Claire Ceira

Limbes

par claire le 17 mars, 2014

1

parfois s’ouvrir – comme fait une écaille – dans des mains
paraître vraiment avec ses os, dans les lumières
qui balaient, en franges d’un bleu pers
– cils sur les yeux baissés –
le bord du tableau
violet et taché d’ocre

dans le silence, le long d’une main
dans l’eau
et sous la frange inférieure des arbres et leur ombre

…..

se voir maintenant détaché suivant un plan
qui monte et descend, celui des marées.
Je suis sur la plate-forme, perlée de vase,
ouverte comme un œil, béante
ouverte sur un dieu obscur
– dans l’oubli des heures, petite cellule
perdue sous l’œil du jour.

…..

Ayant renoncé aux os et aux coques, on voit bien clair tout ce qu’on a évité
ou perdu
on voit ce que jamais on ne voyait avant :
comment glisser du bord des pensées
ou des rives, pour s’évaporer.

être pareil à un enfant
sous le ciel blanc des pays durs.

2

quelque chose passe au bord des cimetières, que les enfants sentent.
ils ont leurs petits jeux, leurs pas sur le trajet, et suivent le bord du trottoir
où se tient un homme très grand – la lumière du soir glisse sur ses lunettes,
cachant ses yeux.
Les petits enfants n’ont pas de temps à perdre, un pied en haut
l’autre dans le caniveau mouillé
ils arrachent en passant des bouts de plastique
et glissent leur regard entre deux grilles,
glissent leurs joues entre le froid des tiges de fer,
l’eau coule sur les tiges noires.

l’homme pivote sur ses jambes, ne voit rien
de ce qui stagne ici au bord des grilles
sous leurs pointes et le long du ciment des tombes
ni le long des rameaux, des arbres nus, des écorces
il est perdu derrière ses lunettes (une seconde marquées d’or).

les enfants s’arrêtent
parlent entre eux un instant, puis partent.

3

on va ainsi, les yeux pris dans la beauté des lumières, dans le ciel comme une tapisserie pendue on a les yeux levés vers les arbres, leurs tiges fines, leurs rangées
comme des foules debout sur le fil de l’horizon, dans leur immobilité.
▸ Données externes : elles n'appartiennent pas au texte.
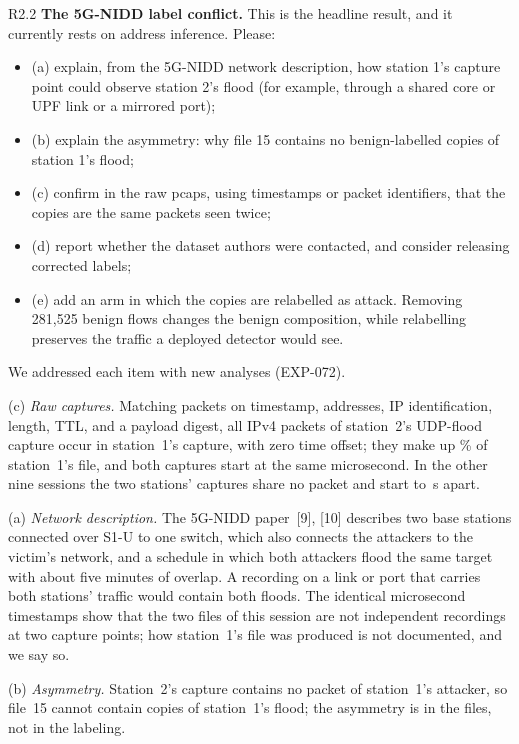 \label{rv:R2.2}
\begin{concern}{R2.2}
\textbf{The 5G-NIDD label conflict.} This is the headline result, and it currently rests on address inference. Please:
\begin{itemize}[leftmargin=*, itemsep=0pt]
\item (a) explain, from the 5G-NIDD network description, how station 1's capture point could observe station 2's flood (for example, through a shared core or UPF link or a mirrored port);
\item (b) explain the asymmetry: why file 15 contains no benign-labelled copies of station 1's flood;
\item (c) confirm in the raw pcaps, using timestamps or packet identifiers, that the copies are the same packets seen twice;
\item (d) report whether the dataset authors were contacted, and consider releasing corrected labels;
\item (e) add an arm in which the copies are relabelled as attack. Removing 281,525 benign flows changes the benign composition, while relabelling preserves the traffic a deployed detector would see.
\end{itemize}
\end{concern}
\response We addressed each item with new analyses (EXP-072).

(c) \emph{Raw captures.} Matching packets on timestamp, addresses, IP identification, length, TTL, and a payload digest, all \RPcapBSTwoPkts{} IPv4 packets of station~2's UDP-flood capture occur in station~1's capture, with zero time offset; they make up \RPcapShareBSOne\% of station~1's file, and both captures start at the same microsecond. In the other nine sessions the two stations' captures share no packet and start \RPcapStartMin{} to \RPcapStartMax{}\,s apart.

(a) \emph{Network description.} The 5G-NIDD paper~[9], [10] describes two base stations connected over S1-U to one switch, which also connects the attackers to the victim's network, and a schedule in which both attackers flood the same target with about five minutes of overlap. A recording on a link or port that carries both stations' traffic would contain both floods. The identical microsecond timestamps show that the two files of this session are not independent recordings at two capture points; how station~1's file was produced is not documented, and we say so.

(b) \emph{Asymmetry.} Station~2's capture contains no packet of station~1's attacker, so file~15 cannot contain copies of station~1's flood; the asymmetry is in the files, not in the labeling.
et je te retrouve toujours le long de la même route, soufflant sur la plaine, encore pris dans l’échange.
tu es comme une foule, venant depuis l’autre côté, dans des ondulations – passant le seuil.
martelant une pluie sur le toit de la véranda
tissé dans le fil du temps, dans les heurts des jours
tu t’introduis.

impression d’être couché sur le flanc – comme un navire s’étend sur le lit des sables
un navire étend ses jambes – dans son sommeil – laisse entrer
à travers chaque pertuis marqué de rouille le plasma des eaux (longues traces verticales, roux sur fond gris)
tu poses la main sur sa coque lasse.